Governor Kulongoski Works to Improves Access to Affordable Childcare for Working Families

In the Past legislative Session the Governor took several major steps to increase access to affordable childcare to working families throughout Oregon. Governor Ted Kulongoski signed several bills into law designed to help employers and parents work together and improve childcare throughout Oregon. In addition the Governor announced the release an important study showing how big a part of Oregon’s economy childcare really is. With 30% of Oregon families spending one tenth or more of their entire income on childcare, the Governors actions are more important than ever.

The Governor’s first step was recently signing three bills into law to making Affordable Child more accessible to working families. House Bills 2950 and 2951 extended and expanded the Oregon Dependant Care Tax Credit. Employers who provide childcare assistance to their employees are permitted to offset the 50% of there state taxes. Assistance with childcare not only makes it easier for working families it also improves employee recruitment and performance.

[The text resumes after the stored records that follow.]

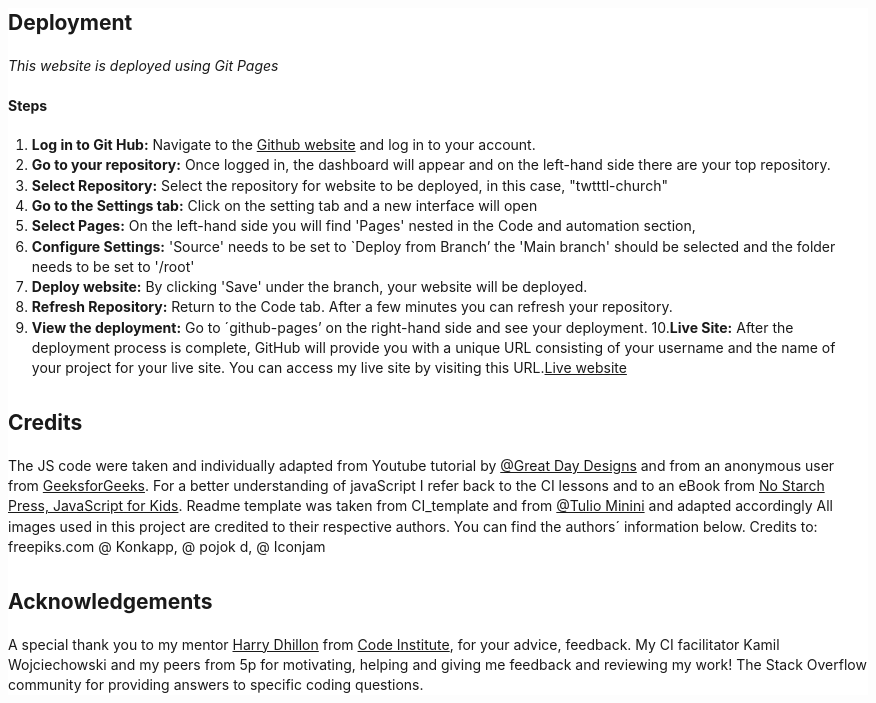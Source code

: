 ## Deployment

_This website is deployed using Git Pages_

#### Steps

1. **Log in to Git Hub:** Navigate to the [Github website](https://github.com/) and log in to your account.
2. **Go to your repository:** Once logged in, the dashboard will appear and on the left-hand side there are your top repository.
3. **Select Repository:** Select the repository for website to be deployed, in this case, "twtttl-church"
4. **Go to the Settings tab:** Click on the setting tab and a new interface will open
5. **Select Pages:** On the left-hand side you will find 'Pages' nested in the Code and automation section, 
6. **Configure Settings:** 'Source' needs to be set to `Deploy from Branch’ the 'Main branch' should be selected and the folder needs to be set to '/root'
7. **Deploy website:** By clicking 'Save' under the branch, your website will be deployed.
8. **Refresh Repository:** Return to the Code tab. After a few minutes you can refresh your repository.
9. **View the deployment:** Go to ´github-pages’ on the right-hand side and see your deployment.
10.**Live Site:** After the deployment process is complete, GitHub will provide you with a unique URL consisting of your username and the name of your project for your live site. 
You can access my live site by visiting this URL.[Live website]( https://tanja-franke.github.io/BYHOSG_CI_PP3/)

## Credits
The JS code were taken and individually adapted from Youtube tutorial by [@Great Day Designs](https://youtu.be/EJ3GeUDGLE4?feature=shared) and from an anonymous user from [GeeksforGeeks]( https://www.geeksforgeeks.org/word-guessing-game-using-html-css-and-javascript/). For a better understanding of javaScript I refer back to the CI lessons and to an eBook from [No Starch Press, JavaScript for Kids](https://nostarch.com/download/JS4K_ch7.pdf).
Readme template was taken from CI_template and from [@Tulio Minini](https://github.com/t-minini) and adapted accordingly 
All images used in this project are credited to their respective authors. You can find the authors´ information below. 
Credits to: freepiks.com @ Konkapp, @ pojok d, @ Iconjam


## Acknowledgements

A special thank you to my mentor [Harry Dhillon](https://www.linkedin.com/in/harry-dhillon-299b321b3/) from [Code Institute](https://codeinstitute.net/ie/), for your advice, feedback.
My CI facilitator Kamil Wojciechowski and my peers from 5p for motivating, helping and giving me feedback and reviewing my work!
The Stack Overflow community for providing answers to specific coding questions.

The Governor also signed into law House Bill 2999 which expanded the number of children allowed to enroll in child care homes from 12 to 16. While the number doesn’t seem that large, it will dramatically help families in rural areas. Those areas tend to be unnerved by child care homes. All certified child care homes must still meet the adult-to-child ratio set by the state and local ordinance and the square footage by child rules.

Along with these bills the Governor took another major step towards improving access to affordable childcare to working families. Governor Ted Kulongoski recently announced the release of "The Economic Impact of Oregon’s Childcare Industry," a report produced by the Oregon Child Care Division in collaboration with the Oregon Commission for Child Care, Children First for Oregon and Oregon State University. The report, which is available online at, analyzes the impact of child care on Oregon’s economy and documents the vital role that the child care industry plays in Oregon

"Child care is not just a social issue – it is an economic issue as well, and Oregon’s businesses, families and economy all benefit when Oregon workers have access to affordable, quality childcare," said Governor Kulongoski. "This report shows that childcare assistance creates a better workplace for employees and a better bottom line for employers."

Not only is Childcare itself an important industry in Oregon, generating over $639 million in gross annual revenues, childcare is the corner stone the rest of Oregon’s economy. According to the study Childcare in Oregon keeps 90,297 parents on the job, enabling them to earn $2.6 billion annually. It also enables the production of exports each year that support $5.75 billion in sales, 52,000 Oregon jobs and $1.99 billion in income. In addition Oregon’s Childcare system prepares future generations for school and workplace success.
"The impact study is very clear. Child care, as an industry, is vital to Oregon’s economy and therefore everyone has a stake in it," said Tina Kotek, the Policy Director at Children First for Oregon. "Stronger investments in affordable, quality child care make good sense, for businesses as well as for working families."